A spokesperson for AstraZeneca said the company’s “standard review process triggered a pause to vaccination to allow review of safety data”. It is unclear who had placed a temporary halt to the trial and how long the hold will last.
The spokesperson described the pause in as “a routine action which has to happen whenever there is a potentially unexplained illness in one of the trials, while it is investigated, ensuring we maintain the integrity of the trials”.
They added the company is “working to expedite the review of the single event to minimise any potential impact on the trial timeline”.
AstraZeneca said in a statement: “As part of the ongoing, randomised, controlled global trials of the Oxford coronavirus vaccine, our standard review process triggered a pause of vaccination to allow review of safety data.
“This is a routine action which has to happen whenever there is a potentially unexplained illness in one of the trials, while it is investigated, ensuring we maintain the integrity of the trials.
“In large trials, illnesses will happen by chance but must be independently reviewed to check this carefully.

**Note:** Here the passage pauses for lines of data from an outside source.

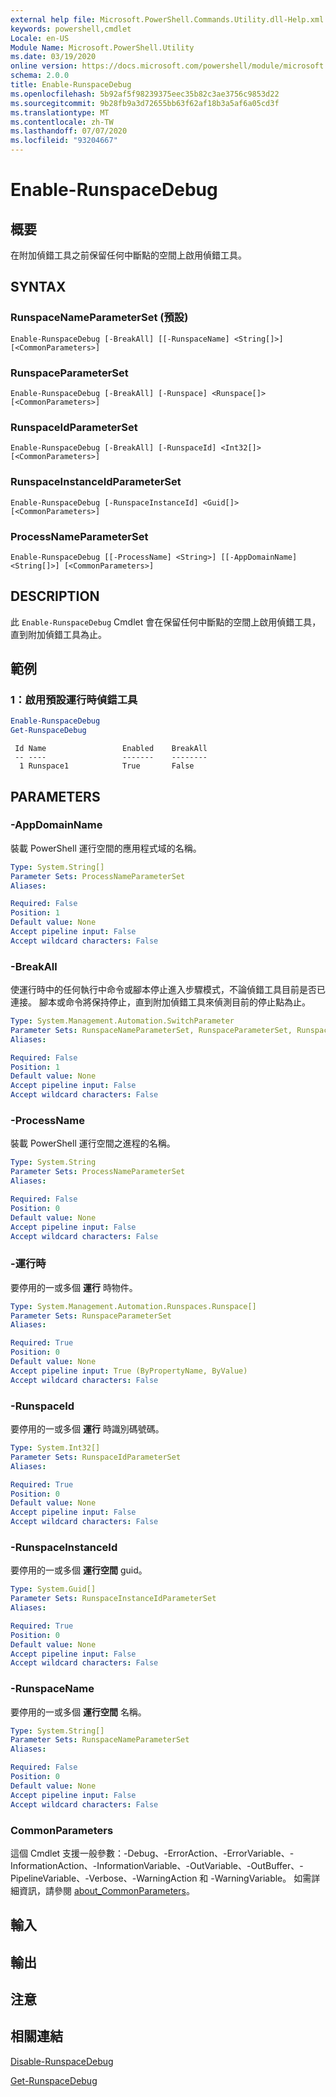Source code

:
```yaml
---
external help file: Microsoft.PowerShell.Commands.Utility.dll-Help.xml
keywords: powershell,cmdlet
Locale: en-US
Module Name: Microsoft.PowerShell.Utility
ms.date: 03/19/2020
online version: https://docs.microsoft.com/powershell/module/microsoft.powershell.utility/enable-runspacedebug?view=powershell-6&WT.mc_id=ps-gethelp
schema: 2.0.0
title: Enable-RunspaceDebug
ms.openlocfilehash: 5b92af5f98239375eec35b82c3ae3756c9853d22
ms.sourcegitcommit: 9b28fb9a3d72655bb63f62af18b3a5af6a05cd3f
ms.translationtype: MT
ms.contentlocale: zh-TW
ms.lasthandoff: 07/07/2020
ms.locfileid: "93204667"
---
```

# Enable-RunspaceDebug

## 概要
在附加偵錯工具之前保留任何中斷點的空間上啟用偵錯工具。

## SYNTAX

### RunspaceNameParameterSet (預設) 

```
Enable-RunspaceDebug [-BreakAll] [[-RunspaceName] <String[]>] [<CommonParameters>]
```

### RunspaceParameterSet

```
Enable-RunspaceDebug [-BreakAll] [-Runspace] <Runspace[]> [<CommonParameters>]
```

### RunspaceIdParameterSet

```
Enable-RunspaceDebug [-BreakAll] [-RunspaceId] <Int32[]> [<CommonParameters>]
```

### RunspaceInstanceIdParameterSet

```
Enable-RunspaceDebug [-RunspaceInstanceId] <Guid[]> [<CommonParameters>]
```

### ProcessNameParameterSet

```
Enable-RunspaceDebug [[-ProcessName] <String>] [[-AppDomainName] <String[]>] [<CommonParameters>]
```

## DESCRIPTION

此 `Enable-RunspaceDebug` Cmdlet 會在保留任何中斷點的空間上啟用偵錯工具，直到附加偵錯工具為止。

## 範例

### 1：啟用預設運行時偵錯工具

```powershell
Enable-RunspaceDebug
Get-RunspaceDebug
```

```Output
 Id Name                 Enabled    BreakAll
 -- ----                 -------    --------
  1 Runspace1            True       False
```

## PARAMETERS

### -AppDomainName

裝載 PowerShell 運行空間的應用程式域的名稱。

```yaml
Type: System.String[]
Parameter Sets: ProcessNameParameterSet
Aliases:

Required: False
Position: 1
Default value: None
Accept pipeline input: False
Accept wildcard characters: False
```

### -BreakAll

使運行時中的任何執行中命令或腳本停止進入步驟模式，不論偵錯工具目前是否已連接。 腳本或命令將保持停止，直到附加偵錯工具來偵測目前的停止點為止。

```yaml
Type: System.Management.Automation.SwitchParameter
Parameter Sets: RunspaceNameParameterSet, RunspaceParameterSet, RunspaceIdParameterSet
Aliases:

Required: False
Position: 1
Default value: None
Accept pipeline input: False
Accept wildcard characters: False
```

### -ProcessName

裝載 PowerShell 運行空間之進程的名稱。

```yaml
Type: System.String
Parameter Sets: ProcessNameParameterSet
Aliases:

Required: False
Position: 0
Default value: None
Accept pipeline input: False
Accept wildcard characters: False
```

### -運行時

要停用的一或多個 **運行** 時物件。

```yaml
Type: System.Management.Automation.Runspaces.Runspace[]
Parameter Sets: RunspaceParameterSet
Aliases:

Required: True
Position: 0
Default value: None
Accept pipeline input: True (ByPropertyName, ByValue)
Accept wildcard characters: False
```

### -RunspaceId

要停用的一或多個 **運行** 時識別碼號碼。

```yaml
Type: System.Int32[]
Parameter Sets: RunspaceIdParameterSet
Aliases:

Required: True
Position: 0
Default value: None
Accept pipeline input: False
Accept wildcard characters: False
```

### -RunspaceInstanceId

要停用的一或多個 **運行空間** guid。

```yaml
Type: System.Guid[]
Parameter Sets: RunspaceInstanceIdParameterSet
Aliases:

Required: True
Position: 0
Default value: None
Accept pipeline input: False
Accept wildcard characters: False
```

### -RunspaceName

要停用的一或多個 **運行空間** 名稱。

```yaml
Type: System.String[]
Parameter Sets: RunspaceNameParameterSet
Aliases:

Required: False
Position: 0
Default value: None
Accept pipeline input: False
Accept wildcard characters: False
```

### CommonParameters

這個 Cmdlet 支援一般參數：-Debug、-ErrorAction、-ErrorVariable、-InformationAction、-InformationVariable、-OutVariable、-OutBuffer、-PipelineVariable、-Verbose、-WarningAction 和 -WarningVariable。 如需詳細資訊，請參閱 [about_CommonParameters](https://go.microsoft.com/fwlink/?LinkID=113216)。

## 輸入

## 輸出

## 注意

## 相關連結

[Disable-RunspaceDebug](Disable-RunspaceDebug.md)

[Get-RunspaceDebug](Get-RunspaceDebug.md)
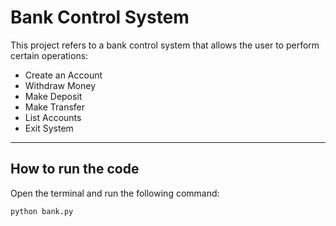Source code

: # **Bank Control System**

This project refers to a bank control system that allows the user to perform certain operations:

* Create an Account
* Withdraw Money
* Make Deposit
* Make Transfer
* List Accounts
* Exit System

---
## **How to run the code**

Open the terminal and run the following command:

```
python bank.py
```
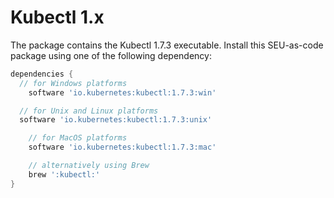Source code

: # Kubectl 1.x

The package contains the Kubectl 1.7.3 executable. Install this SEU-as-code
package using one of the following dependency:

```groovy
dependencies {
  // for Windows platforms
	software 'io.kubernetes:kubectl:1.7.3:win'

  // for Unix and Linux platforms
  software 'io.kubernetes:kubectl:1.7.3:unix'

	// for MacOS platforms
	software 'io.kubernetes:kubectl:1.7.3:mac'

	// alternatively using Brew
	brew ':kubectl:'
}
```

“We are working to expedite the review of the single event to minimise any potential impact on the trial timeline.
“We are committed to the safety of our participants and the highest standards of conduct in our trials.”
AstraZeneca’s shares dropped more than 6 percent in after-hours trading Tuesday following the news.
The firm began its trial late last month and is one of three developers currently in late-stage testing for a potential vaccine.
The other two firms, industry giants Pfizer and Moderna began their trials in late July.
AstraZeneca’s early-stage trials in July seemed encouraging after the firm published favourable data.
At the time, the company reported no serious adverse effects.
However, some mild-symptoms including fatigue and headache had been noted.
Other side-effects were reported such as soreness where the injection was administered, muscle ache, chills and fever.
The company is currently in mitigation status in order to complete the trials as close as possible to its original end date.
AstraZeneca’s trials had reached phase 3, the final stage before safety and efficacy reports can be sent to regulators for authorisation.
The trials were being carried out at dozens of facilities across the US and worldwide.